Start of INPUT
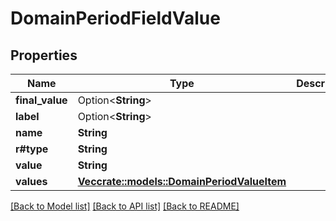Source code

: # DomainPeriodFieldValue

## Properties

Name | Type | Description | Notes
------------ | ------------- | ------------- | -------------
**final_value** | Option<**String**> |  | [optional]
**label** | Option<**String**> |  | [optional]
**name** | **String** |  |
**r#type** | **String** |  |
**value** | **String** |  |
**values** | [**Vec<crate::models::DomainPeriodValueItem>**](domain.ValueItem.md) |  |

[[Back to Model list]](../README.md#documentation-for-models) [[Back to API list]](../README.md#documentation-for-api-endpoints) [[Back to README]](../README.md)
End of INPUT
→ **TASK TO CARRY OUT**
Look for "## Properties" in the records. Write out its line and every later line through the end exactly, with nothing more.

→ **WRITTEN RESPONSE**
## Properties

Name | Type | Description | Notes
------------ | ------------- | ------------- | -------------
**final_value** | Option<**String**> |  | [optional]
**label** | Option<**String**> |  | [optional]
**name** | **String** |  |
**r#type** | **String** |  |
**value** | **String** |  |
**values** | [**Vec<crate::models::DomainPeriodValueItem>**](domain.ValueItem.md) |  |

[[Back to Model list]](../README.md#documentation-for-models) [[Back to API list]](../README.md#documentation-for-api-endpoints) [[Back to README]](../README.md)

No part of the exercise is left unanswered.